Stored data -

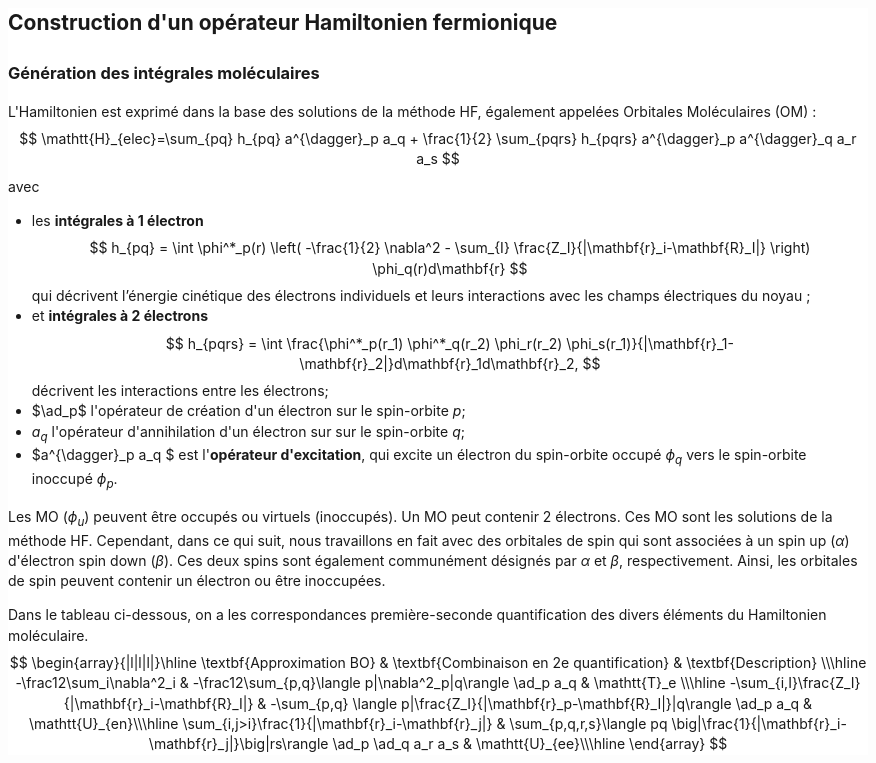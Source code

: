 ## Construction d'un opérateur Hamiltonien fermionique 

### Génération des intégrales moléculaires

L'Hamiltonien  est exprimé dans la base des solutions de la méthode HF, également appelées Orbitales Moléculaires (OM) :
$$
\mathtt{H}_{elec}=\sum_{pq} h_{pq} a^{\dagger}_p a_q + 
\frac{1}{2} \sum_{pqrs} h_{pqrs}  a^{\dagger}_p a^{\dagger}_q a_r  a_s
$$
avec 
* les **intégrales à 1 électron**
$$
h_{pq} = \int \phi^*_p(r) \left( -\frac{1}{2} \nabla^2 - \sum_{I} \frac{Z_I}{|\mathbf{r}_i-\mathbf{R}_I|} \right)   \phi_q(r)d\mathbf{r}
$$
qui décrivent l’énergie cinétique des électrons individuels et leurs interactions avec les champs électriques du noyau ;
* et **intégrales à 2 électrons**
$$
h_{pqrs} = \int \frac{\phi^*_p(r_1)  \phi^*_q(r_2) \phi_r(r_2)  \phi_s(r_1)}{|\mathbf{r}_1-\mathbf{r}_2|}d\mathbf{r}_1d\mathbf{r}_2,
$$
décrivent les interactions entre les électrons;
* $\ad_p$ l'opérateur de création d'un électron sur le spin-orbite $p$;
* $a_q$ l'opérateur d'annihilation d'un électron sur sur le spin-orbite $q$;
* $a^{\dagger}_p a_q $ est l'**opérateur d'excitation**, qui excite un électron du spin-orbite occupé $\phi_q$ vers le spin-orbite inoccupé $\phi_p$.

Les MO ($\phi_u$) peuvent être occupés ou virtuels (inoccupés). Un MO peut contenir 2 électrons. Ces MO sont les solutions de la méthode HF. Cependant, dans ce qui suit, nous travaillons en fait avec des orbitales de spin qui sont associées à un spin up ($\alpha$) d'électron spin down ($\beta$). Ces deux spins sont également communément désignés par $\alpha$ et $\beta$, respectivement. Ainsi, les orbitales de spin peuvent contenir un électron ou être inoccupées.

Dans le tableau ci-dessous, on a les correspondances première-seconde quantification des divers éléments du Hamiltonien moléculaire. 
$$
\begin{array}{|l|l|l|}\hline
\textbf{Approximation BO}  &  \textbf{Combinaison en 2e quantification} &  \textbf{Description}
\\\hline
-\frac12\sum_i\nabla^2_i & -\frac12\sum_{p,q}\langle p|\nabla^2_p|q\rangle \ad_p a_q & \mathtt{T}_e \\\hline
 -\sum_{i,I}\frac{Z_I}{|\mathbf{r}_i-\mathbf{R}_I|} &
 -\sum_{p,q} \langle p|\frac{Z_I}{|\mathbf{r}_p-\mathbf{R}_I|}|q\rangle \ad_p a_q
 & \mathtt{U}_{en}\\\hline
\sum_{i,j>i}\frac{1}{|\mathbf{r}_i-\mathbf{r}_j|} & 
\sum_{p,q,r,s}\langle pq \big|\frac{1}{|\mathbf{r}_i-\mathbf{r}_j|}\big|rs\rangle \ad_p \ad_q a_r a_s & 
 \mathtt{U}_{ee}\\\hline
\end{array}
$$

Problem description - Looking at the entries, work out how many lines hold the word "également". Give the number and nothing else.

Result of this exercise - 2